Sayo Watanabe, Don't Trash It, 2017. Climate change poster showing the planet dumped in an ubiquitous New York City trash can, "a reminder for humans to be more environmentally thoughtful in their daily lives." She is mainly a fashion designer who works to bring sustainability to her industry.
rokkinvisual, Global Warning, published by DeviantArt (an online art community) 2010. A poster in their CoolClimate Art Contest by this talented Indonesian graphic artist.

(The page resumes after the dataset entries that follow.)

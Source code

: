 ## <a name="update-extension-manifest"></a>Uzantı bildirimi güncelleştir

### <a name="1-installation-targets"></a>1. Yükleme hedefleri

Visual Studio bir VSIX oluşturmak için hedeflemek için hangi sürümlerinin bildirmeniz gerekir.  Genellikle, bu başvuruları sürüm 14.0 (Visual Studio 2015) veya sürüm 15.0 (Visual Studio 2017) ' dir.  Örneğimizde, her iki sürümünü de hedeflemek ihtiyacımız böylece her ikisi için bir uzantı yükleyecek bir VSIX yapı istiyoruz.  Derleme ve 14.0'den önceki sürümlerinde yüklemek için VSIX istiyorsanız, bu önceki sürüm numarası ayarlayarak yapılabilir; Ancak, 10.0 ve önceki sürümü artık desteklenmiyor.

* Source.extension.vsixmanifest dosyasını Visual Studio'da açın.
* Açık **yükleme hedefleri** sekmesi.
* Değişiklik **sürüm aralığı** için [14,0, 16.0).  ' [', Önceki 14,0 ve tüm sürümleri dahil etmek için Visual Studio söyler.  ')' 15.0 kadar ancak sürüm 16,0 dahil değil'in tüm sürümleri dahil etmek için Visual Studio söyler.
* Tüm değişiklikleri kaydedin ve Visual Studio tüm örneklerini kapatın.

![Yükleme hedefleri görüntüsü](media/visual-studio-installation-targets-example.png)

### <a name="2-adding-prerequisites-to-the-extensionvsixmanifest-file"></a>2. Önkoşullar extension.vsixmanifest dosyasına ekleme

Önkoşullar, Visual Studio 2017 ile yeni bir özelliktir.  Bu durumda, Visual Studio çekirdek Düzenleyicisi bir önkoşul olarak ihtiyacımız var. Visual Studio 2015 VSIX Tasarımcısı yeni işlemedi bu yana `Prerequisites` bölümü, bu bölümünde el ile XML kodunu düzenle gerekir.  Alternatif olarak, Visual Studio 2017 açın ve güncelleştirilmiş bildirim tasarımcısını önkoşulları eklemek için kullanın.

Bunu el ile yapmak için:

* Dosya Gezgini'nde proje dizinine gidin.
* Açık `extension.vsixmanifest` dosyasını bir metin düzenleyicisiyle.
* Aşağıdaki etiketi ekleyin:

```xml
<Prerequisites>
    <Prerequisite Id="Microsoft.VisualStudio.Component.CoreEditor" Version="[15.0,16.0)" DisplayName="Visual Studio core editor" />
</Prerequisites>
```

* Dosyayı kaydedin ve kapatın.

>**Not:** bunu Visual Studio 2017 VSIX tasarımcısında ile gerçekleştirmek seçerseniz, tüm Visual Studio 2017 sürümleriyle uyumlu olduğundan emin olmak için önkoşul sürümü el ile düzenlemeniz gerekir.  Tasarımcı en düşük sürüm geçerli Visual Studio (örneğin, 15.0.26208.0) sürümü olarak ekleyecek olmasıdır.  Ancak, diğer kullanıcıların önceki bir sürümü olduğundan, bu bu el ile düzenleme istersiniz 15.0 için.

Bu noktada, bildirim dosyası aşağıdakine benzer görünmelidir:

Celeste Byers, Justice First, 2018. Some of you may have gotten one of these free posters, as I did, at the Climate Justice Festival in August. It was commissioned for the Dogwood Alliance's "Justice First Tour" in 10 Southern states in 2018. I find this image so appealing as well as very effective in communicating our aspirations for humans and the planet. Byers is known for vivid tropical murals. I hope she will turn her talents to more eco-art themes in the future. Click the image for more details, and look her up at celestebyers.com.
Forest, 2019-20, multimedia, with drawings by Katie Holten and poem by Forrest Gander was published in Emergence Magazine. Her delightful and delicate "tree alphabets" and graphic black and white palette bridge the gap between nature and culture in a whimsical way. Click the image and watch the forest grow!
Alexis Rockman, The Farm, 2000, The Bounty,1991, and Newtown Creek, 2014, oil on wood. He has treated environmental themes for decades and had a major retrospective at the Smithsonian in 2010. These works powerfully portray his deep concerns about fragile ecosystems and the threat of human civilization. Click on the images for more information.
The Tempestry Project, (2017-) a collaborative fiber arts project that was started in Anacortes by Emily McNeil and Marissa and Justin Connelly. "Temperature + tapestry," these knitted or crocheted strips record temperature data for every day of a year in a certain location, and cumulatively display global warming. Collaborators by the hundreds have joined worldwide. For each kit sold, donations are given to climate causes.
Alisa Singer, Transportation Biggest Emitter, part of Environmental Graphiti series (2014-) Beautiful bold colors and abstract treaments transform graphs and charts related to climate change. The data sources are posted next to the paintings for comparison. She says "Art makes the science more accessible, just as science makes the art more meaningful."
Jon Ching, Cache, 2020 oil on wood. His surreal wildlife paintings reflect his fascination with symbiosis. This eagle feathered with seaweed, holding a monarch butterfly in its beak, seems to glare and protect its piles and piles of food on a lifeless shore.To me, it evokes a theme of over-consumption. He says "my approach is to explore the beauty of nature to spark reverence and appreciation in hopes that it leads to concern and protection." He donates work to multiple nature conservation causes.
Lib Ferreira, Lawn Cemetery Queanbeyan NSW, photograph, 2020. "Bushfires were ravaging the South Coast of NSW. Canberra and Queanbeyan remained a safe distance away, however, we were blanketed with smoke. These images were taken at the Queanbeyan Lawn Cemetery. The kangaroos crowded around the graves, as it was the only place you could still find green grass during the drought." (Such a surreal sight, comical at first until the circumstances are known.) Ferreira is a participant in Women Photographers Australia, which "aims to combine activism and photography by utilising a growing network of female and non-binary photographers to advocate with their photography."